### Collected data
--------

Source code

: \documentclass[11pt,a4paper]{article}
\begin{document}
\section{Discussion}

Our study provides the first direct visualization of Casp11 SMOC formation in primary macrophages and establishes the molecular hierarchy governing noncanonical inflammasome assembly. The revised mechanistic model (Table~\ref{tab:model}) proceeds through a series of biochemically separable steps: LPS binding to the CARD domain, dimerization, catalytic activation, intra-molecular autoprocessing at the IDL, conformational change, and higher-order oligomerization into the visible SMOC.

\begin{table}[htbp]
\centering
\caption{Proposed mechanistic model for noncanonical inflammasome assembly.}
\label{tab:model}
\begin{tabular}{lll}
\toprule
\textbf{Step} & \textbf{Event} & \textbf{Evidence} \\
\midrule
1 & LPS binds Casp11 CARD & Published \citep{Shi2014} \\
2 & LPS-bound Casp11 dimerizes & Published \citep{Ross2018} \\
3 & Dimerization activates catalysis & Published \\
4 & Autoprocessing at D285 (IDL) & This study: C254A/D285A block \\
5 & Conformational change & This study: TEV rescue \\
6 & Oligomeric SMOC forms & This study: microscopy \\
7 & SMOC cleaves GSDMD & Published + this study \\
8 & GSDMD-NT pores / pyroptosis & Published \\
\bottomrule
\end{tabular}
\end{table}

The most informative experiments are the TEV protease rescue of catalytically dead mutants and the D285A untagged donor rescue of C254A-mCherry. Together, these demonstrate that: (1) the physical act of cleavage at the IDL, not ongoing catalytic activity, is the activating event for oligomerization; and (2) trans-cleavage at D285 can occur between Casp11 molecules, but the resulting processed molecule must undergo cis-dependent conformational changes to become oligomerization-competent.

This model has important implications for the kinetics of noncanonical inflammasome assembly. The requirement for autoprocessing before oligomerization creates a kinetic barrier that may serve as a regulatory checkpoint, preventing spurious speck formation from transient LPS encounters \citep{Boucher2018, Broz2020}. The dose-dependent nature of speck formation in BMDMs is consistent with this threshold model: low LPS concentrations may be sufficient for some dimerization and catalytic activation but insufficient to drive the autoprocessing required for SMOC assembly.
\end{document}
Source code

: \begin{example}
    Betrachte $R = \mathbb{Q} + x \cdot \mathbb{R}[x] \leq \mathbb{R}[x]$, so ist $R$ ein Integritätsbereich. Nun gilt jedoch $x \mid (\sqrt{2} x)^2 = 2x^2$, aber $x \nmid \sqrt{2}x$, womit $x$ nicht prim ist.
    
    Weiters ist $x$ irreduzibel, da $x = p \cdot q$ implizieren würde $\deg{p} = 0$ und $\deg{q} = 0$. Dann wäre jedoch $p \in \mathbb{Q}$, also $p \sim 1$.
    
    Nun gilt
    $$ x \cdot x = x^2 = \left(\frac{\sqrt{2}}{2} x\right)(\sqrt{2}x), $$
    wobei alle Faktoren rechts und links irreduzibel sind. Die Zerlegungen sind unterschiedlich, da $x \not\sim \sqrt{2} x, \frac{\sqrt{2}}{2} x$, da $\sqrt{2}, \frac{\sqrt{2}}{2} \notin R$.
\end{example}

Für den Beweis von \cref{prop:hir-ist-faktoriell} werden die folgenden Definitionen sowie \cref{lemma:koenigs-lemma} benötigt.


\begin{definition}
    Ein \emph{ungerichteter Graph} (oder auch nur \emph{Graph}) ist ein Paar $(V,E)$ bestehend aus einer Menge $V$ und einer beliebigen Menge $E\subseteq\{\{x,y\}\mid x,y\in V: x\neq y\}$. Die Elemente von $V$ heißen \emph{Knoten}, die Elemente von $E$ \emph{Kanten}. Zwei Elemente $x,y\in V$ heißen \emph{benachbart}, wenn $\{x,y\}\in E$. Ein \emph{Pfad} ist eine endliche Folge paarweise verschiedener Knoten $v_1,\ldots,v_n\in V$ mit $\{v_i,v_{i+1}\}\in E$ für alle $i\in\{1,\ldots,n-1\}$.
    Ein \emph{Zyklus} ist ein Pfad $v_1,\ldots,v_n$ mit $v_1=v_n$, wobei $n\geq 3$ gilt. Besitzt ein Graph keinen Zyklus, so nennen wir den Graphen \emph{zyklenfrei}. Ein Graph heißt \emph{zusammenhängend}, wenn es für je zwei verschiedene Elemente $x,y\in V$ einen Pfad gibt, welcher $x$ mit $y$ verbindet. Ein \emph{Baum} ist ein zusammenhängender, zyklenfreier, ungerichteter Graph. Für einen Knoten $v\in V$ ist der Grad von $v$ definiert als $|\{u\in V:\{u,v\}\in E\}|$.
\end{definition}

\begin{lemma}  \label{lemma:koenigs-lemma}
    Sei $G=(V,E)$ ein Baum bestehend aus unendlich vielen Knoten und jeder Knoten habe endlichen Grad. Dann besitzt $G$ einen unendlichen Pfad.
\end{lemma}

--------

### Work to be completed
Line by line, set the records above down again exactly.

### Solution
Source code

: \documentclass[11pt,a4paper]{article}
\begin{document}
\section{Discussion}

Our study provides the first direct visualization of Casp11 SMOC formation in primary macrophages and establishes the molecular hierarchy governing noncanonical inflammasome assembly. The revised mechanistic model (Table~\ref{tab:model}) proceeds through a series of biochemically separable steps: LPS binding to the CARD domain, dimerization, catalytic activation, intra-molecular autoprocessing at the IDL, conformational change, and higher-order oligomerization into the visible SMOC.

\begin{table}[htbp]
\centering
\caption{Proposed mechanistic model for noncanonical inflammasome assembly.}
\label{tab:model}
\begin{tabular}{lll}
\toprule
\textbf{Step} & \textbf{Event} & \textbf{Evidence} \\
\midrule
1 & LPS binds Casp11 CARD & Published \citep{Shi2014} \\
2 & LPS-bound Casp11 dimerizes & Published \citep{Ross2018} \\
3 & Dimerization activates catalysis & Published \\
4 & Autoprocessing at D285 (IDL) & This study: C254A/D285A block \\
5 & Conformational change & This study: TEV rescue \\
6 & Oligomeric SMOC forms & This study: microscopy \\
7 & SMOC cleaves GSDMD & Published + this study \\
8 & GSDMD-NT pores / pyroptosis & Published \\
\bottomrule
\end{tabular}
\end{table}

The most informative experiments are the TEV protease rescue of catalytically dead mutants and the D285A untagged donor rescue of C254A-mCherry. Together, these demonstrate that: (1) the physical act of cleavage at the IDL, not ongoing catalytic activity, is the activating event for oligomerization; and (2) trans-cleavage at D285 can occur between Casp11 molecules, but the resulting processed molecule must undergo cis-dependent conformational changes to become oligomerization-competent.

This model has important implications for the kinetics of noncanonical inflammasome assembly. The requirement for autoprocessing before oligomerization creates a kinetic barrier that may serve as a regulatory checkpoint, preventing spurious speck formation from transient LPS encounters \citep{Boucher2018, Broz2020}. The dose-dependent nature of speck formation in BMDMs is consistent with this threshold model: low LPS concentrations may be sufficient for some dimerization and catalytic activation but insufficient to drive the autoprocessing required for SMOC assembly.
\end{document}
Source code

: \begin{example}
    Betrachte $R = \mathbb{Q} + x \cdot \mathbb{R}[x] \leq \mathbb{R}[x]$, so ist $R$ ein Integritätsbereich. Nun gilt jedoch $x \mid (\sqrt{2} x)^2 = 2x^2$, aber $x \nmid \sqrt{2}x$, womit $x$ nicht prim ist.
    
    Weiters ist $x$ irreduzibel, da $x = p \cdot q$ implizieren würde $\deg{p} = 0$ und $\deg{q} = 0$. Dann wäre jedoch $p \in \mathbb{Q}$, also $p \sim 1$.
    
    Nun gilt
    $$ x \cdot x = x^2 = \left(\frac{\sqrt{2}}{2} x\right)(\sqrt{2}x), $$
    wobei alle Faktoren rechts und links irreduzibel sind. Die Zerlegungen sind unterschiedlich, da $x \not\sim \sqrt{2} x, \frac{\sqrt{2}}{2} x$, da $\sqrt{2}, \frac{\sqrt{2}}{2} \notin R$.
\end{example}

Für den Beweis von \cref{prop:hir-ist-faktoriell} werden die folgenden Definitionen sowie \cref{lemma:koenigs-lemma} benötigt.


\begin{definition}
    Ein \emph{ungerichteter Graph} (oder auch nur \emph{Graph}) ist ein Paar $(V,E)$ bestehend aus einer Menge $V$ und einer beliebigen Menge $E\subseteq\{\{x,y\}\mid x,y\in V: x\neq y\}$. Die Elemente von $V$ heißen \emph{Knoten}, die Elemente von $E$ \emph{Kanten}. Zwei Elemente $x,y\in V$ heißen \emph{benachbart}, wenn $\{x,y\}\in E$. Ein \emph{Pfad} ist eine endliche Folge paarweise verschiedener Knoten $v_1,\ldots,v_n\in V$ mit $\{v_i,v_{i+1}\}\in E$ für alle $i\in\{1,\ldots,n-1\}$.
    Ein \emph{Zyklus} ist ein Pfad $v_1,\ldots,v_n$ mit $v_1=v_n$, wobei $n\geq 3$ gilt. Besitzt ein Graph keinen Zyklus, so nennen wir den Graphen \emph{zyklenfrei}. Ein Graph heißt \emph{zusammenhängend}, wenn es für je zwei verschiedene Elemente $x,y\in V$ einen Pfad gibt, welcher $x$ mit $y$ verbindet. Ein \emph{Baum} ist ein zusammenhängender, zyklenfreier, ungerichteter Graph. Für einen Knoten $v\in V$ ist der Grad von $v$ definiert als $|\{u\in V:\{u,v\}\in E\}|$.
\end{definition}

\begin{lemma}  \label{lemma:koenigs-lemma}
    Sei $G=(V,E)$ ein Baum bestehend aus unendlich vielen Knoten und jeder Knoten habe endlichen Grad. Dann besitzt $G$ einen unendlichen Pfad.
\end{lemma}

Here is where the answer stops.